Nanoscale Covalent Self-Assembly Approach to Enhancing Anode/Hole-Transport Layer Interfacial Stability and Charge Injection Efficiency in Organic Light-Emitting Diodes

The integrity of electrode/organic interfacial contact is shown to be crucial to the performance and stability of organic light-emitting diodes (OLEDs). In this contribution, vapor-deposited lipophilic, hole-transporting N,N‘-diphenyl-N,N‘-bis(3-methylphenyl)[1,1‘-biphenyl]-4,4‘-diamine (TPD) films are shown to undergo dewetting on indium tin oxide (ITO) anode surfaces under mild heating. An effective approach to minimize this interfacial decohesion effect is by small hole transport molecule self-assembly on the anode surface. Thus, conformal N(p-C6H4CH2CH2CH2SiCl3)3 (TAA)-based monolayers can be covalently self-assembled from solution onto hydroxylated ITO surfaces.

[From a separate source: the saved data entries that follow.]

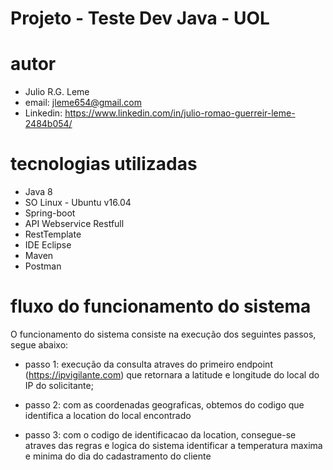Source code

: # Projeto - Teste Dev Java - UOL

# autor
  - Julio R.G. Leme
  - email: jleme654@gmail.com
  - Linkedin: https://www.linkedin.com/in/julio-romao-guerreir-leme-2484b054/

# tecnologias utilizadas
  - Java 8
  - SO Linux - Ubuntu v16.04
  - Spring-boot
  - API Webservice Restfull
  - RestTemplate
  - IDE Eclipse
  - Maven
  - Postman   
  
# fluxo do funcionamento do sistema
O funcionamento do sistema consiste na execução dos seguintes passos, segue abaixo:
   - passo 1:
        execução da consulta atraves do primeiro endpoint (https://ipvigilante.com) que retornara a
        latitude e longitude do local do IP do solicitante;
   
   - passo 2:
        com as coordenadas geograficas, obtemos do codigo que identifica a location do local encontrado
   
   - passo 3:
        com o codigo de identificacao da location, consegue-se atraves das regras e logica do sistema identificar 
        a temperatura maxima e minima do dia do cadastramento do cliente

The resulting nanometer-scale-thick TAA layers (∼11 Å/layer) prevent dewetting of the vapor-deposited TPD hole transport layers. Furthermore, ITO/(TAA) n /TPD/Alq/Al structured OLED devices fabricated with these modified ITO−TPD interfaces exhibit, as a function of n, reduced turn-on voltages as well as considerably higher luminous intensities and thermal stabilities compared to bare ITO-based devices.